====== Recorded data
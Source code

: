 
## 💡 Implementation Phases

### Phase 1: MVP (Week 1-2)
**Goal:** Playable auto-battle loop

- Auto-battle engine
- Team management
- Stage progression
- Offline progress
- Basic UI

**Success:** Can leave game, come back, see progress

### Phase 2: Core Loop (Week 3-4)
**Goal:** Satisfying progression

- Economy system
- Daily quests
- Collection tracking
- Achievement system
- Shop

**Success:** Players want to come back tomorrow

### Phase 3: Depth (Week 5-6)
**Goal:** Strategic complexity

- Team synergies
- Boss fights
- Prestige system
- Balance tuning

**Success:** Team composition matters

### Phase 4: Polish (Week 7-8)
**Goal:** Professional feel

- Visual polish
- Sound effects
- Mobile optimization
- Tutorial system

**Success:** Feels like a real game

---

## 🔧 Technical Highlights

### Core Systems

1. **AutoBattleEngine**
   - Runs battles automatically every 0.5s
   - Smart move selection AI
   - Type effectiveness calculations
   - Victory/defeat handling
============
What you have to do: Return everything in the records. Keep each line exactly as written.

Output for this exercise:
Source code

: 
## 💡 Implementation Phases

### Phase 1: MVP (Week 1-2)
**Goal:** Playable auto-battle loop

- Auto-battle engine
- Team management
- Stage progression
- Offline progress
- Basic UI

**Success:** Can leave game, come back, see progress

### Phase 2: Core Loop (Week 3-4)
**Goal:** Satisfying progression

- Economy system
- Daily quests
- Collection tracking
- Achievement system
- Shop

**Success:** Players want to come back tomorrow

### Phase 3: Depth (Week 5-6)
**Goal:** Strategic complexity

- Team synergies
- Boss fights
- Prestige system
- Balance tuning

**Success:** Team composition matters

### Phase 4: Polish (Week 7-8)
**Goal:** Professional feel

- Visual polish
- Sound effects
- Mobile optimization
- Tutorial system

**Success:** Feels like a real game

---

## 🔧 Technical Highlights

### Core Systems

1. **AutoBattleEngine**
   - Runs battles automatically every 0.5s
   - Smart move selection AI
   - Type effectiveness calculations
   - Victory/defeat handling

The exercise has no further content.